**Required work:**
Transcribe only the lines of the listing below from the one holding "#### SIGNUP" through the one holding "#### 1. add scoped", inclusive, without any change.

**Dataset:**

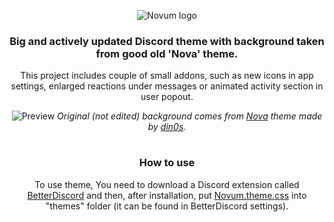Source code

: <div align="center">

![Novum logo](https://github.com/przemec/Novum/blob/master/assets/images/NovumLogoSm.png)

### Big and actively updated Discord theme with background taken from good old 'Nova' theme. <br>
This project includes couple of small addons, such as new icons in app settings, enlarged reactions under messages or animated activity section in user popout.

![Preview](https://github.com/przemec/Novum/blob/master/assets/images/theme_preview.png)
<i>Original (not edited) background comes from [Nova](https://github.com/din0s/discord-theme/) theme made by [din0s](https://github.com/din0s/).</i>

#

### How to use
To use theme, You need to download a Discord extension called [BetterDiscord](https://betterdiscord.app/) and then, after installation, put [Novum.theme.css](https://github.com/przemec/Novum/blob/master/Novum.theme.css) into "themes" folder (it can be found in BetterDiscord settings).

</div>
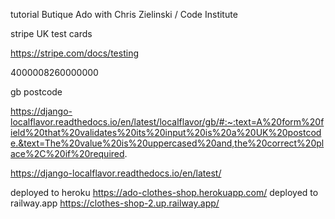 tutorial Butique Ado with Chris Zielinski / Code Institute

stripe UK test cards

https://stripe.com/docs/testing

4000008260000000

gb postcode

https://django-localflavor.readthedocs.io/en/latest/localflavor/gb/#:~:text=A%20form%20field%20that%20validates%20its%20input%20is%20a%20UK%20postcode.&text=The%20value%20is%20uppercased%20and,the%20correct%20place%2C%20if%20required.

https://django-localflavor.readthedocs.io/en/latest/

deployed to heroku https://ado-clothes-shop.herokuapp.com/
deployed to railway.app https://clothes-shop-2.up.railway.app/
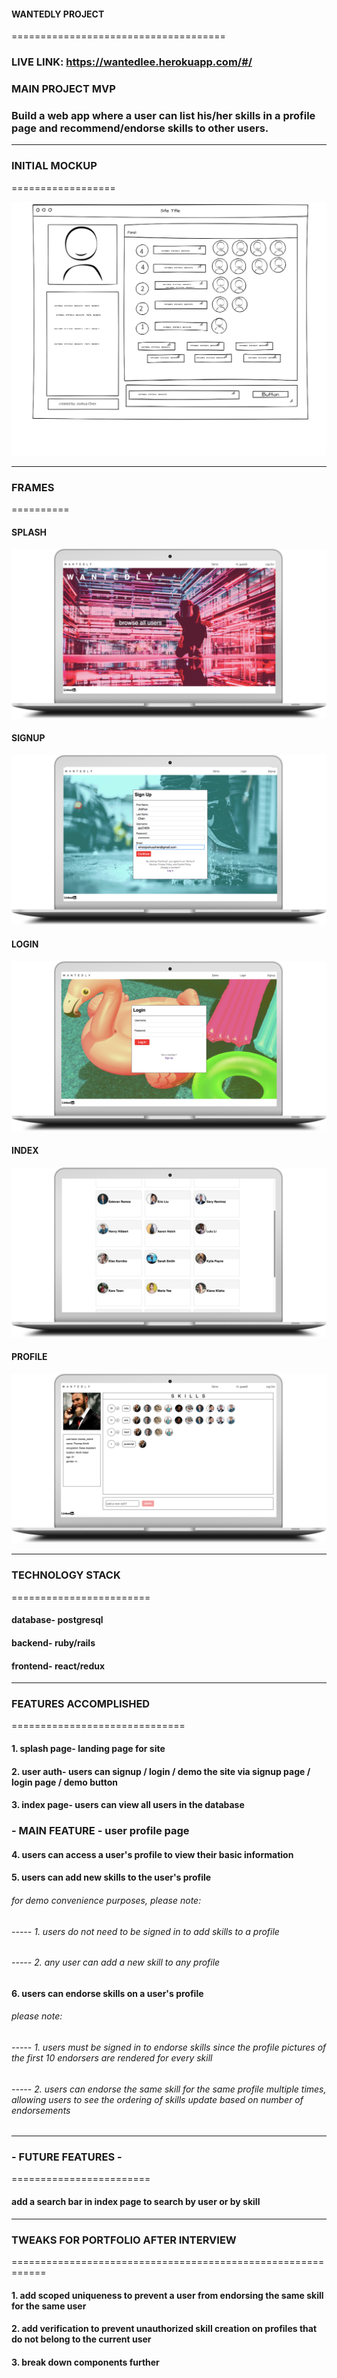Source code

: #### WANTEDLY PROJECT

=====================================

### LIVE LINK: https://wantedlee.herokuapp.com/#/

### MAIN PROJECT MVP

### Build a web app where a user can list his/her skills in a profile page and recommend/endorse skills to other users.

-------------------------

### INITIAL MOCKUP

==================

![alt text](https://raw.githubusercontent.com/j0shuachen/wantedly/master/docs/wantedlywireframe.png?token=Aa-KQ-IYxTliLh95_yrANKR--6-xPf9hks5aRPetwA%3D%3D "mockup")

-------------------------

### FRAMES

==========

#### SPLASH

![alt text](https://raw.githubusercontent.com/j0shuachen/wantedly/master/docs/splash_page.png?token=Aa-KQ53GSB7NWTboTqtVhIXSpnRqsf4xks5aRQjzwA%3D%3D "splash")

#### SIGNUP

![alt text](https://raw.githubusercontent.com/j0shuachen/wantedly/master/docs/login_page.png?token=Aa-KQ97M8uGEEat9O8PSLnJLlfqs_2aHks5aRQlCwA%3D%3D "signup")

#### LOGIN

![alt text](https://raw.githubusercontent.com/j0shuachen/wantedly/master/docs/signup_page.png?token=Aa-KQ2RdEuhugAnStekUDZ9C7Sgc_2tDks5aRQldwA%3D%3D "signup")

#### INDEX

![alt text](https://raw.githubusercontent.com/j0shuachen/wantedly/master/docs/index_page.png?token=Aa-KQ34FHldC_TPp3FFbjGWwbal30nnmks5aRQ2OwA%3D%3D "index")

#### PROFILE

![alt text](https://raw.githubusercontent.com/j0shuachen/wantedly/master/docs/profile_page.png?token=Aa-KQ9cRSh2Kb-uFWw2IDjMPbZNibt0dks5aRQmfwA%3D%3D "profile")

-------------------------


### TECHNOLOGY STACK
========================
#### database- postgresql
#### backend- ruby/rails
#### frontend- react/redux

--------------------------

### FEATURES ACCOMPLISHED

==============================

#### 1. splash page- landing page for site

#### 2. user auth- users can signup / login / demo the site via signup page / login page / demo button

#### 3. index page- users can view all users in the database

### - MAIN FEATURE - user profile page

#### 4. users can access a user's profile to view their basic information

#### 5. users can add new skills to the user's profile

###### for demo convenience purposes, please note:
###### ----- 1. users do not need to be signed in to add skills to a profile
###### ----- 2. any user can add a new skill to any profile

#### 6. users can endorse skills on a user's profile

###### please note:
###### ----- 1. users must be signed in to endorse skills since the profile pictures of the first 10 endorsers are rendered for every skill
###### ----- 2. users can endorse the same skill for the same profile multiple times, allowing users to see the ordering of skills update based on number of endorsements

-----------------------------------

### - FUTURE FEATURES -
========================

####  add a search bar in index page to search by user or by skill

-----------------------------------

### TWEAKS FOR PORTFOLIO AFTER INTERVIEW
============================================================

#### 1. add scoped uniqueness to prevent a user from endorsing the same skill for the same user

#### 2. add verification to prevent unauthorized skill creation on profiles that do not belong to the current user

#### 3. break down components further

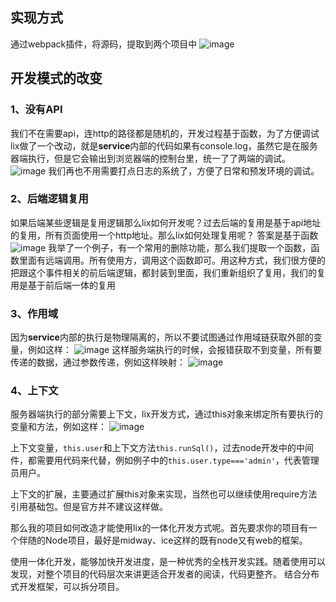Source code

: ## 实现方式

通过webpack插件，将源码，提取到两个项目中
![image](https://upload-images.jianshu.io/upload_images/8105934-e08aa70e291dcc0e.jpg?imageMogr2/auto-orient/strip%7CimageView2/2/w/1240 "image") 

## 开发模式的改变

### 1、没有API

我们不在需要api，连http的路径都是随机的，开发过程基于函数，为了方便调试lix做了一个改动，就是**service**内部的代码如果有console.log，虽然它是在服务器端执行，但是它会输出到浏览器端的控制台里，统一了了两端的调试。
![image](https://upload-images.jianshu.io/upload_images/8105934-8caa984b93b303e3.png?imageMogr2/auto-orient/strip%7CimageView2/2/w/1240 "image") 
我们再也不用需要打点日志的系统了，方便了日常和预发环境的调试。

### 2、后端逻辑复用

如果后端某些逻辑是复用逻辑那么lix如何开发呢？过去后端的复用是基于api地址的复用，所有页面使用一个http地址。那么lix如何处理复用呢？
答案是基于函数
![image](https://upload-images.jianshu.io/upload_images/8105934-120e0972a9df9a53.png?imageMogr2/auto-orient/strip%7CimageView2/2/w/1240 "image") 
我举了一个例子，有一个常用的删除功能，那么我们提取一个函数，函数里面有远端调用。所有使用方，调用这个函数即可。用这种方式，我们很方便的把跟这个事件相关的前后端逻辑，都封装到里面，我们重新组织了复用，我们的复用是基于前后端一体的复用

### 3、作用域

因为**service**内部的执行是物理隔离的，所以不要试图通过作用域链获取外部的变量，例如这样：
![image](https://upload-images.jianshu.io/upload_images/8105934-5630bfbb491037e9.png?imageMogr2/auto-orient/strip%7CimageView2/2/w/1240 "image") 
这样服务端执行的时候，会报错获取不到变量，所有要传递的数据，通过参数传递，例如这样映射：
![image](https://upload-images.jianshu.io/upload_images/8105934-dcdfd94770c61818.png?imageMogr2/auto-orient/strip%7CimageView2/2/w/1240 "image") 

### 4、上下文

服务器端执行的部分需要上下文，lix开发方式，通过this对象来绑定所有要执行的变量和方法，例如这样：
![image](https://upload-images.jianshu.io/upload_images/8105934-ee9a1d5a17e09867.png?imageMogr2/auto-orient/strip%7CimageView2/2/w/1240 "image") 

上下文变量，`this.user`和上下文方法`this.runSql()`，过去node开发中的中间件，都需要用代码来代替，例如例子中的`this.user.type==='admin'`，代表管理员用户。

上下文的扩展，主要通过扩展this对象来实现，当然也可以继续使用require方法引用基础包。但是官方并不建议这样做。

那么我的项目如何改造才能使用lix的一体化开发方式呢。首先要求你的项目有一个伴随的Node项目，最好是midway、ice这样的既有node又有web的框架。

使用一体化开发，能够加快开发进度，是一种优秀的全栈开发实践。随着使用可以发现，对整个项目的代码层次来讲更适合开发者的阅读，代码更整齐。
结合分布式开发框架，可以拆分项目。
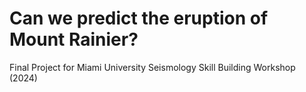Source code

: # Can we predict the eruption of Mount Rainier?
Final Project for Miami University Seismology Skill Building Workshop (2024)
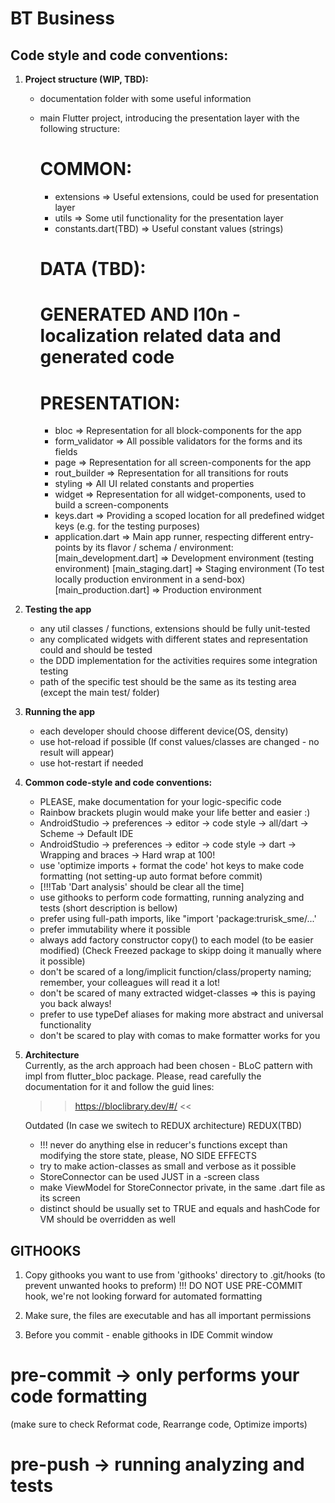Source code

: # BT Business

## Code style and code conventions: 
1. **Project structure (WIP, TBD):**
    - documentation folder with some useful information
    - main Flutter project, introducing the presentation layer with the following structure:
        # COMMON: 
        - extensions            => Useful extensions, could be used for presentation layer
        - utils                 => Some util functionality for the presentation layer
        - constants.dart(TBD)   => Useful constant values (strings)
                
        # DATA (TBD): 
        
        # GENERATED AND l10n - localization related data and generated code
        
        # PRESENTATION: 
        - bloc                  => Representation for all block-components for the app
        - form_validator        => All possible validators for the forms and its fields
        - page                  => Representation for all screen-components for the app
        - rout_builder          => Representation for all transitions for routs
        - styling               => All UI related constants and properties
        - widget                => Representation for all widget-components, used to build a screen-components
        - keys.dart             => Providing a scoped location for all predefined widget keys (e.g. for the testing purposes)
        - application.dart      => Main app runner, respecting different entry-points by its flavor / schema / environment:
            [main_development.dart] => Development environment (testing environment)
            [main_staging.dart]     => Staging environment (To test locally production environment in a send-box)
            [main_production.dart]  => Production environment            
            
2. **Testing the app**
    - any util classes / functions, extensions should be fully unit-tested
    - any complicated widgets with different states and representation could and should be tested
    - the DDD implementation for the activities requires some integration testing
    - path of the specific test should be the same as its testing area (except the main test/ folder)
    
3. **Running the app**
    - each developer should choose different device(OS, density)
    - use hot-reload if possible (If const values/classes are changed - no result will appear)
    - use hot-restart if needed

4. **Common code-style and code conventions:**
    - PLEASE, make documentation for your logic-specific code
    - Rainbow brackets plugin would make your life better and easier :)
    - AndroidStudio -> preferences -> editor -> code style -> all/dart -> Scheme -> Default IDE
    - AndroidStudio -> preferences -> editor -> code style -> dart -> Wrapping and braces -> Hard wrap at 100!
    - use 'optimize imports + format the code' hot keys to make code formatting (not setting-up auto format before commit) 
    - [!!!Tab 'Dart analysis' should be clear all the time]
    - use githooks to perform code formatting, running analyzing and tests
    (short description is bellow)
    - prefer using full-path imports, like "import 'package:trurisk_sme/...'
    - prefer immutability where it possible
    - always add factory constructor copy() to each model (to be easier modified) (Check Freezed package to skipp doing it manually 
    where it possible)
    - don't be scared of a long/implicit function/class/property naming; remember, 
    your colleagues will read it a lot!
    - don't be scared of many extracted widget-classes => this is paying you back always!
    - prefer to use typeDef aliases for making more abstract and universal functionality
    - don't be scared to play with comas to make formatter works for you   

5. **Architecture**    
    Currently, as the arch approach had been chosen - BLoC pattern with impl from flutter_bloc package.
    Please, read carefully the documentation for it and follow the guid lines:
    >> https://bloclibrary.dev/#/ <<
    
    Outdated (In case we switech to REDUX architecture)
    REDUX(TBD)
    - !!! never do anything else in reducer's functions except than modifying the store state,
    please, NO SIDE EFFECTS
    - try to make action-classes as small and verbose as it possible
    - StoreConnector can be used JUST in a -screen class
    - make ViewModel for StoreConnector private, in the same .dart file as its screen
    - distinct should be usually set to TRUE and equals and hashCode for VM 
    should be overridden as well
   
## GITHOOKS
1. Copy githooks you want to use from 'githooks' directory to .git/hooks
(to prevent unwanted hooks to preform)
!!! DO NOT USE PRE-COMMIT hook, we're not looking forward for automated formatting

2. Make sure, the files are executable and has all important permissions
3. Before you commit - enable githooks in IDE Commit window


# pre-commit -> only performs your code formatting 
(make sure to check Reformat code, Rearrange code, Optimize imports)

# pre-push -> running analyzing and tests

**Exercise response:**
#### SIGNUP

![alt text](https://raw.githubusercontent.com/j0shuachen/wantedly/master/docs/login_page.png?token=Aa-KQ97M8uGEEat9O8PSLnJLlfqs_2aHks5aRQlCwA%3D%3D "signup")

#### LOGIN

![alt text](https://raw.githubusercontent.com/j0shuachen/wantedly/master/docs/signup_page.png?token=Aa-KQ2RdEuhugAnStekUDZ9C7Sgc_2tDks5aRQldwA%3D%3D "signup")

#### INDEX

![alt text](https://raw.githubusercontent.com/j0shuachen/wantedly/master/docs/index_page.png?token=Aa-KQ34FHldC_TPp3FFbjGWwbal30nnmks5aRQ2OwA%3D%3D "index")

#### PROFILE

![alt text](https://raw.githubusercontent.com/j0shuachen/wantedly/master/docs/profile_page.png?token=Aa-KQ9cRSh2Kb-uFWw2IDjMPbZNibt0dks5aRQmfwA%3D%3D "profile")

-------------------------


### TECHNOLOGY STACK
========================
#### database- postgresql
#### backend- ruby/rails
#### frontend- react/redux

--------------------------

### FEATURES ACCOMPLISHED

==============================

#### 1. splash page- landing page for site

#### 2. user auth- users can signup / login / demo the site via signup page / login page / demo button

#### 3. index page- users can view all users in the database

### - MAIN FEATURE - user profile page

#### 4. users can access a user's profile to view their basic information

#### 5. users can add new skills to the user's profile

###### for demo convenience purposes, please note:
###### ----- 1. users do not need to be signed in to add skills to a profile
###### ----- 2. any user can add a new skill to any profile

#### 6. users can endorse skills on a user's profile

###### please note:
###### ----- 1. users must be signed in to endorse skills since the profile pictures of the first 10 endorsers are rendered for every skill
###### ----- 2. users can endorse the same skill for the same profile multiple times, allowing users to see the ordering of skills update based on number of endorsements

-----------------------------------

### - FUTURE FEATURES -
========================

####  add a search bar in index page to search by user or by skill

-----------------------------------

### TWEAKS FOR PORTFOLIO AFTER INTERVIEW
============================================================

#### 1. add scoped uniqueness to prevent a user from endorsing the same skill for the same user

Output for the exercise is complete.